Vermont policy to promote renewable energy is at a turning point. The Legislature will soon debate whether the state should join other New England states and many around the country in adopting a set standard for the amount of renewable energy utilities here must use.
At stake in the debate is how - and how much - Vermonters will pay for renewable energy.
There's a robust market for renewable power produced here in Vermont, and it's not just the megawatts generated by solar, wind or hydro facilities. Vermont utilities sell renewable energy credits -- called RECs -- that are essentially the environmental attributes of the green power. These credits are bought by out of state companies to meet their states goals for reducing greenhouse gas emissions. Those sales amount to about $50 million a year, and have helped reduce electric rates in Vermont by around 5 percent.

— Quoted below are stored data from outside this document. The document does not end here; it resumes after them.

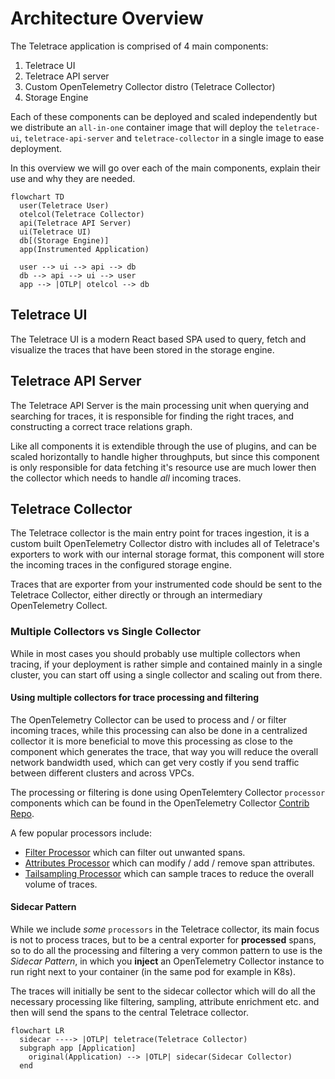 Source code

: # Architecture Overview

The Teletrace application is comprised of 4 main components:

1. Teletrace UI
2. Teletrace API server
3. Custom OpenTelemetry Collector distro (Teletrace Collector)
4. Storage Engine

Each of these components can be deployed and scaled independently but we distribute an `all-in-one` container 
image that will deploy the `teletrace-ui`, `teletrace-api-server` and `teletrace-collector` in a single image to ease deployment.

In this overview we will go over each of the main components, explain their use and why they are needed.

```mermaid
flowchart TD
  user(Teletrace User)
  otelcol(Teletrace Collector)
  api(Teletrace API Server)
  ui(Teletrace UI)
  db[(Storage Engine)]
  app(Instrumented Application)

  user --> ui --> api --> db
  db --> api --> ui --> user
  app --> |OTLP| otelcol --> db
```

## Teletrace UI

The Teletrace UI is a modern React based SPA used to query, fetch and visualize the traces that have been stored in the storage engine.

## Teletrace API Server

The Teletrace API Server is the main processing unit when querying and searching for traces,
it is responsible for finding the right traces, and constructing a correct trace relations graph.

Like all components it is extendible through the use of plugins,
and can be scaled horizontally to handle higher throughputs,
but since this component is only responsible for data fetching it's resource use are much lower then the collector which needs to handle _all_ incoming traces.

## Teletrace Collector

The Teletrace collector is the main entry point for traces ingestion,
it is a custom built OpenTelemetry Collector distro with includes all of Teletrace's exporters to work with our internal storage format,
this component will store the incoming traces in the configured storage engine.

Traces that are exporter from your instrumented code should be sent to the Teletrace Collector,
either directly or through an intermediary OpenTelemetry Collect.

### Multiple Collectors vs Single Collector

While in most cases you should probably use multiple collectors when tracing,
if your deployment is rather simple and contained mainly in a single cluster,
you can start off using a single collector and scaling out from there.

#### Using multiple collectors for trace processing and filtering

The OpenTelemetry Collector can be used to process and / or filter incoming traces,
while this processing can also be done in a centralized collector it is more beneficial to move this processing as close to the component which generates the trace,
that way you will reduce the overall network bandwidth used,
which can get very costly if you send traffic between different clusters and across VPCs.

The processing or filtering is done using OpenTelemtery Collector `processor` components which can be found in the OpenTelemetry Collector [Contrib Repo](https://github.com/open-telemetry/opentelemetry-collector-contrib/tree/main/processor).

A few popular processors include:

- [Filter Processor](https://github.com/open-telemetry/opentelemetry-collector-contrib/tree/main/processor/filterprocessor) which can filter out unwanted spans.
- [Attributes Processor](https://github.com/open-telemetry/opentelemetry-collector-contrib/tree/main/processor/attributesprocessor) which can modify / add / remove span attributes.
- [Tailsampling Processor](https://github.com/open-telemetry/opentelemetry-collector-contrib/tree/main/processor/tailsamplingprocessor) which can sample traces to reduce the overall volume of traces.

#### Sidecar Pattern

While we include _some_ `processors` in the Teletrace collector,
its main focus is not to process traces, but to be a central exporter for **processed** spans,
so to do all the processing and filtering a very common pattern to use is the _Sidecar Pattern_,
in which you **inject** an OpenTelemetry Collector instance to run right next to your container (in the same pod for example in K8s).

The traces will initially be sent to the sidecar collector which will do all the necessary processing like
filtering, sampling, attribute enrichment etc. and then will send the spans to the central Teletrace collector.

```mermaid
flowchart LR
  sidecar ----> |OTLP| teletrace(Teletrace Collector)
  subgraph app [Application]
    original(Application) --> |OTLP| sidecar(Sidecar Collector)
  end
```
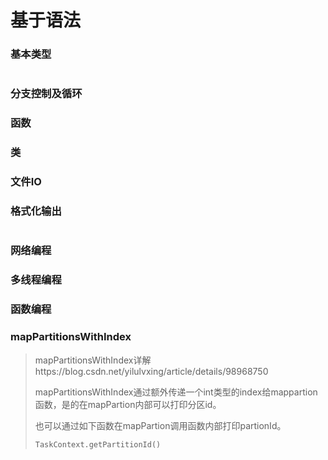 # 基于语法

### 基本类型

```
```

### 分支控制及循环

### 函数

### 类

### 文件IO

### 格式化输出

```
```



### 网络编程

### 多线程编程

### 函数编程

### mapPartitionsWithIndex

>mapPartitionsWithIndex详解https://blog.csdn.net/yilulvxing/article/details/98968750
>
>mapPartitionsWithIndex通过额外传递一个int类型的index给mappartion函数，是的在mapPartion内部可以打印分区id。
>
>也可以通过如下函数在mapPartion调用函数内部打印partionId。
>
>```
>TaskContext.getPartitionId()
>```
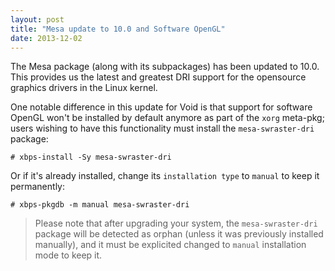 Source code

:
 ```yaml
---
layout: post
title: "Mesa update to 10.0 and Software OpenGL"
date: 2013-12-02
---
```


The Mesa package (along with its subpackages) has been updated to 10.0. This provides
us the latest and greatest DRI support for the opensource graphics drivers in the
Linux kernel.

One notable difference in this update for Void is that support for software OpenGL
won't be installed by default anymore as part of the `xorg` meta-pkg;
users wishing to have this functionality must install the `mesa-swraster-dri` package:

    # xbps-install -Sy mesa-swraster-dri

Or if it's already installed, change its `installation type` to `manual` to
keep it permanently:

    # xbps-pkgdb -m manual mesa-swraster-dri


> Please note that after upgrading your system, the `mesa-swraster-dri` package
will be detected as orphan (unless it was previously installed manually),
and it must be explicited changed to `manual` installation mode to keep it.
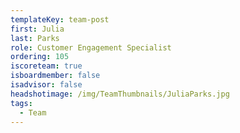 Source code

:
 ```yaml
---
templateKey: team-post
first: Julia
last: Parks
role: Customer Engagement Specialist
ordering: 105
iscoreteam: true
isboardmember: false
isadvisor: false
headshotimage: /img/TeamThumbnails/JuliaParks.jpg
tags:
  - Team
---
```

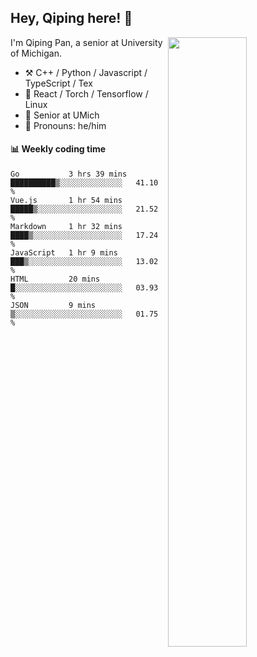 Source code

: 

## Hey, Qiping here! :wave:

[<img align="right" width="50%" src="https://github-readme-stats.vercel.app/api?username=ppppqp&theme=dark&show_icons=true">](https://metrics.lecoq.io/ppppqp?template=classic)


I'm Qiping Pan, a senior at University of Michigan.

-   :hammer_and_pick: C++ / Python / Javascript / TypeScript / Tex
-   :pencil: React / Torch / Tensorflow / Linux 
-   :seedling: Senior at UMich
-   :man: Pronouns: he/him



#### :bar_chart: Weekly coding time

<!--START_SECTION:waka-->

```text
Go           3 hrs 39 mins   ██████████▒░░░░░░░░░░░░░░   41.10 %
Vue.js       1 hr 54 mins    █████▒░░░░░░░░░░░░░░░░░░░   21.52 %
Markdown     1 hr 32 mins    ████▒░░░░░░░░░░░░░░░░░░░░   17.24 %
JavaScript   1 hr 9 mins     ███▒░░░░░░░░░░░░░░░░░░░░░   13.02 %
HTML         20 mins         █░░░░░░░░░░░░░░░░░░░░░░░░   03.93 %
JSON         9 mins          ▒░░░░░░░░░░░░░░░░░░░░░░░░   01.75 %
```

<!--END_SECTION:waka-->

But a case in Connecticut has cast doubt on the market for Vermont's renewable energy credits. Connecticut regulators have questioned whether credits from Vermont projects built under a law here that promotes renewable projects should also be sold to utilities in Connecticut to count toward that state's green power goals. Connecticut has also passed a law banning double counting of renewable credits. Ken Nolan, manager of power resources for the Burlington Electric Department, says the action in Connecticut has made the regional renewable market nervous.
"Whenever you see a regulatory action taken, whether it's new legislation passed or a docket opened by a regulatory agency, the market tends to react. In this case, when Connecticut opened its docket it was very difficult to transact, at least for the first month or so," he said.
Nolan says the market has since opened back up. But he thinks Vermont should make its renewable program conform to how other states track and mandate renewable energy development.
"Folks in other state really are starting to devalue the Vermont RECs in their trading. When they talk to you they're asking more and more questions. And I think the longer this issue goes on, the more risk we have of that happening," he said.
There's another concern for Vermont rate-payers. If Connecticut decides to reject Vermont RECs, and other states like Massachusetts follow suit, customers here could pay the price. The $50 million in lost revenue from the sales of the credits could end up being passed through in a rate increase.
Utilities and state officials say that's unlikely. They point out that Vermont RECs are still being sold. Still, there is some anxiety about the future of the market. Patty Richards is general manager of the Washington Electric Cooperative, which sells RECs from its landfill gas generator in Coventry. The money helps keep rates down.
"It's certainly significant, and obviously the number changes based on what you assume for the price of RECs," she said. "But if for some reason tomorrow we were not allowed to sell our RECs it would have a substantial, double-digit rate impact to us."
Vermont's current law set up the SPEED program – short for “Sustainably Priced Energy Enterprise Development.” It's a voluntary program now that allows credits from renewable projects here to be sold out of state. The law also sets a target of 20 percent renewable energy in Vermont by 2017.
Green Mountain Power says the law has worked well for Vermont, both by saving rate-payers money and accelerating renewable development. But spokesman Kristin Carlson says Vermont should ultimately adopt the type of renewable portfolio standards used by other states.
"In concept, absolutely it makes sense to transition. We just need to see a proposal,” she said.
That proposal should come out this week, when the Shumlin administration releases its recommendations on whether Vermont should conform with other states in how renewable energy is counted, and traded.
Darren Springer, the deputy director of the Department of Public Service, says the challenge is two-fold: "what is the most cost effective way Vermont can pursue renewable energy and other policies and programs?" he said. "And how to do that in a way that maximizes rate-payer benefit, how do we do that in a way that maximizes economic benefit for Vermont."